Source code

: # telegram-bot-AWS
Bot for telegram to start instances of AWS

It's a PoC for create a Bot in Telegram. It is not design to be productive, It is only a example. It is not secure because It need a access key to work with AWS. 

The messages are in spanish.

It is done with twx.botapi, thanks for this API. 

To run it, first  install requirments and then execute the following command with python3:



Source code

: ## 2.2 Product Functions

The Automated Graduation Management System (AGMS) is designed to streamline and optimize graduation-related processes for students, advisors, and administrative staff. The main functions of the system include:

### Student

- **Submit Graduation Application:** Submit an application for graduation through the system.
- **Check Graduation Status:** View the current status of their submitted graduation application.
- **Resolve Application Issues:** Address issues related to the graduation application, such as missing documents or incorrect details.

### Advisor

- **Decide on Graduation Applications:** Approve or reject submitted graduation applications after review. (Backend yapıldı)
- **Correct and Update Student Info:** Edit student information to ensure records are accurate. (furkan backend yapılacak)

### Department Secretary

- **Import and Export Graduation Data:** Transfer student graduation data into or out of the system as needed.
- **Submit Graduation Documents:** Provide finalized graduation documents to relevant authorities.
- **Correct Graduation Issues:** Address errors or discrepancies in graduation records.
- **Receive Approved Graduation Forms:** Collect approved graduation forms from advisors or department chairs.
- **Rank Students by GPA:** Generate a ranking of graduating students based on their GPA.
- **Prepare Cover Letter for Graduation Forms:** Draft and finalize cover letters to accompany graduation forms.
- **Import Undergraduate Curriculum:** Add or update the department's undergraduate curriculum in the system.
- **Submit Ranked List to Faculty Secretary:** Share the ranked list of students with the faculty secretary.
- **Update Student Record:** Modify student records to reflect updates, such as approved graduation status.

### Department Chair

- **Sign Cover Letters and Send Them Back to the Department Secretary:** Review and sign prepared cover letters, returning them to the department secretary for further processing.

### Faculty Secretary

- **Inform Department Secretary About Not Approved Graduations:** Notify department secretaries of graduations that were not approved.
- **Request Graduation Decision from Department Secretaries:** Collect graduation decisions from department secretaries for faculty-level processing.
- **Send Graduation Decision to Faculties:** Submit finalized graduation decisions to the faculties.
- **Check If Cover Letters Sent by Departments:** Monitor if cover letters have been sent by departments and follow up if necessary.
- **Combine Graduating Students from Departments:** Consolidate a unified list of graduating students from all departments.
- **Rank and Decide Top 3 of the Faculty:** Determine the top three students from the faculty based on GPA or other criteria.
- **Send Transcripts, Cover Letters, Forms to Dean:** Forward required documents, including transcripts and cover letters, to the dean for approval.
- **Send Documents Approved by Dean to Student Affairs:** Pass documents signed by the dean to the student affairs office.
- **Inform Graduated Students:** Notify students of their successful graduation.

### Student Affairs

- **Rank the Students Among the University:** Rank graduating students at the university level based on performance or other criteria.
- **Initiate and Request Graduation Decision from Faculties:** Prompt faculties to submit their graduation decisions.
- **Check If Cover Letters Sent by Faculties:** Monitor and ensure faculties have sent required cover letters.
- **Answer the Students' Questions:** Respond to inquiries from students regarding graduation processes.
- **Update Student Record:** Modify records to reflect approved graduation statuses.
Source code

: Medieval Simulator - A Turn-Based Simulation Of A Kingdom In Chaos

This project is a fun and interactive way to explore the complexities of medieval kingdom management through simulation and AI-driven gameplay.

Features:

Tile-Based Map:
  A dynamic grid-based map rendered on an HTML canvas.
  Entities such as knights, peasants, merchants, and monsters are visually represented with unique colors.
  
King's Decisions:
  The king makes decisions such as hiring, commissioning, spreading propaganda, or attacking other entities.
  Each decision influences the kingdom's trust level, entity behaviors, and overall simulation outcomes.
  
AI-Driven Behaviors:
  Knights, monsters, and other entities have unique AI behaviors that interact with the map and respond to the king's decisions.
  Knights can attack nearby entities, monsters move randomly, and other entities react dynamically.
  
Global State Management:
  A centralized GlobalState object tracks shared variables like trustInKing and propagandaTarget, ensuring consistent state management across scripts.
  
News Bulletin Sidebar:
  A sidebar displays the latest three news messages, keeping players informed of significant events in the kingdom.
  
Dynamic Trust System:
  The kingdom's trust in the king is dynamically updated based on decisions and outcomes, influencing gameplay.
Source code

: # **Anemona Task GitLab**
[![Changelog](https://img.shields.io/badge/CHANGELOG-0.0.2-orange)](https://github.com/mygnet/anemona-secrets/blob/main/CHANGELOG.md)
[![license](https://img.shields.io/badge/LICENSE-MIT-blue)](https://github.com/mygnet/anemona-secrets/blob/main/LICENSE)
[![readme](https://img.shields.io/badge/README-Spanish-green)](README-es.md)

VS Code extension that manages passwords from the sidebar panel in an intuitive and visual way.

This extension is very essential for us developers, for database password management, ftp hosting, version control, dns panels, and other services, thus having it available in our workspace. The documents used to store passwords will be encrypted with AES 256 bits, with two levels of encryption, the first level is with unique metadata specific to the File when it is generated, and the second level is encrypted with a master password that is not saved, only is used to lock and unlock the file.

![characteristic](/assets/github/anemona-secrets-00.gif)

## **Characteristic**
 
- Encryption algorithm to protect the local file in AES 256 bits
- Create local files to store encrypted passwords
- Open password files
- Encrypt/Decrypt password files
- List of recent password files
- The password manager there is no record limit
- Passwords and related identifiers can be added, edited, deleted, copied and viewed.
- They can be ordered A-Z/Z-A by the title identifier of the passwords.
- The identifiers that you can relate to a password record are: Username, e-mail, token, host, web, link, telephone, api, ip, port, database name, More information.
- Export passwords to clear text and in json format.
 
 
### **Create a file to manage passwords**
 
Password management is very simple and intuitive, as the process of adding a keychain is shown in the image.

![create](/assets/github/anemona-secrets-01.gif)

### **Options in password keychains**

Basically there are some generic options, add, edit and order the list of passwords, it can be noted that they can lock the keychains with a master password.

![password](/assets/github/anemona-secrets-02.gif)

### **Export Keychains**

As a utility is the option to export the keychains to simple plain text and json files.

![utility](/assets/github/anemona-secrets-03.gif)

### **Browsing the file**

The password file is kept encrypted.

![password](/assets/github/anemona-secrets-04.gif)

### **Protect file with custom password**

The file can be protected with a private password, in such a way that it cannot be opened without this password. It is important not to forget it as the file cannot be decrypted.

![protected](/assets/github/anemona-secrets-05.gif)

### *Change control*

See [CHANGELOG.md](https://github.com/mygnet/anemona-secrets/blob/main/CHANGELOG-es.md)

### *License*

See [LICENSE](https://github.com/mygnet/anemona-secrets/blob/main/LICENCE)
=====
◆ Activity: Give an exact copy of the lines above, from the top of the records to the line that contains "### Advisor", taking in both ends.

◆ Exercise answer:
Source code

: # telegram-bot-AWS
Bot for telegram to start instances of AWS

It's a PoC for create a Bot in Telegram. It is not design to be productive, It is only a example. It is not secure because It need a access key to work with AWS. 

The messages are in spanish.

It is done with twx.botapi, thanks for this API. 

To run it, first  install requirments and then execute the following command with python3:



Source code

: ## 2.2 Product Functions

The Automated Graduation Management System (AGMS) is designed to streamline and optimize graduation-related processes for students, advisors, and administrative staff. The main functions of the system include:

### Student

- **Submit Graduation Application:** Submit an application for graduation through the system.
- **Check Graduation Status:** View the current status of their submitted graduation application.
- **Resolve Application Issues:** Address issues related to the graduation application, such as missing documents or incorrect details.

### Advisor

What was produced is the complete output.